▶ **Task details**:
An unaltered copy of every line below is the expected output.

Stored items from a collection
[Start of section]
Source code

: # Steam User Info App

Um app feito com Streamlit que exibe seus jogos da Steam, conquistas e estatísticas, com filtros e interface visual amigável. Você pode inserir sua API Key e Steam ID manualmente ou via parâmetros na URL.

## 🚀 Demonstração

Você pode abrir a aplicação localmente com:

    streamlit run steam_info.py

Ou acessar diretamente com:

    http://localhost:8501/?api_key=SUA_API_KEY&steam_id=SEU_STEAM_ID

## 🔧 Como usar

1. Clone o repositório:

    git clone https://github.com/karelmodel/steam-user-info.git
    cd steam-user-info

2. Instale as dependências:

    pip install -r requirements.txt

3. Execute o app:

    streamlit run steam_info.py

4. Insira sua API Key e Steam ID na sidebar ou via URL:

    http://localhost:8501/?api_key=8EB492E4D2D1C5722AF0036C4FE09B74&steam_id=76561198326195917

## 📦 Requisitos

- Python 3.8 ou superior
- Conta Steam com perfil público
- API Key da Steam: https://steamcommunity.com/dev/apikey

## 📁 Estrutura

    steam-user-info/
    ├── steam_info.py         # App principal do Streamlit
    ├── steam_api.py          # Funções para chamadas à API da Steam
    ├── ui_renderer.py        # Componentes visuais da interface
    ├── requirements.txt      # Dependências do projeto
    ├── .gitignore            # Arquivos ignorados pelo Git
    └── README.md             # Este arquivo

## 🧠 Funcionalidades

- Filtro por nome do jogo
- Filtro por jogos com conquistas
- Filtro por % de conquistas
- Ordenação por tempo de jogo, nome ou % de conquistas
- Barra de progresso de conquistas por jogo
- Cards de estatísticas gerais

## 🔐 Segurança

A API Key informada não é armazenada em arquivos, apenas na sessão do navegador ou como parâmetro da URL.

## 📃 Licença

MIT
[End of section]
▶ **Task result**:
Source code

: # Steam User Info App

Um app feito com Streamlit que exibe seus jogos da Steam, conquistas e estatísticas, com filtros e interface visual amigável. Você pode inserir sua API Key e Steam ID manualmente ou via parâmetros na URL.

## 🚀 Demonstração

Você pode abrir a aplicação localmente com:

    streamlit run steam_info.py

Ou acessar diretamente com:

    http://localhost:8501/?api_key=SUA_API_KEY&steam_id=SEU_STEAM_ID

## 🔧 Como usar

1. Clone o repositório:

    git clone https://github.com/karelmodel/steam-user-info.git
    cd steam-user-info

2. Instale as dependências:

    pip install -r requirements.txt

3. Execute o app:

    streamlit run steam_info.py

4. Insira sua API Key e Steam ID na sidebar ou via URL:

    http://localhost:8501/?api_key=8EB492E4D2D1C5722AF0036C4FE09B74&steam_id=76561198326195917

## 📦 Requisitos

- Python 3.8 ou superior
- Conta Steam com perfil público
- API Key da Steam: https://steamcommunity.com/dev/apikey

## 📁 Estrutura

    steam-user-info/
    ├── steam_info.py         # App principal do Streamlit
    ├── steam_api.py          # Funções para chamadas à API da Steam
    ├── ui_renderer.py        # Componentes visuais da interface
    ├── requirements.txt      # Dependências do projeto
    ├── .gitignore            # Arquivos ignorados pelo Git
    └── README.md             # Este arquivo

## 🧠 Funcionalidades

- Filtro por nome do jogo
- Filtro por jogos com conquistas
- Filtro por % de conquistas
- Ordenação por tempo de jogo, nome ou % de conquistas
- Barra de progresso de conquistas por jogo
- Cards de estatísticas gerais

## 🔐 Segurança

A API Key informada não é armazenada em arquivos, apenas na sessão do navegador ou como parâmetro da URL.

## 📃 Licença

MIT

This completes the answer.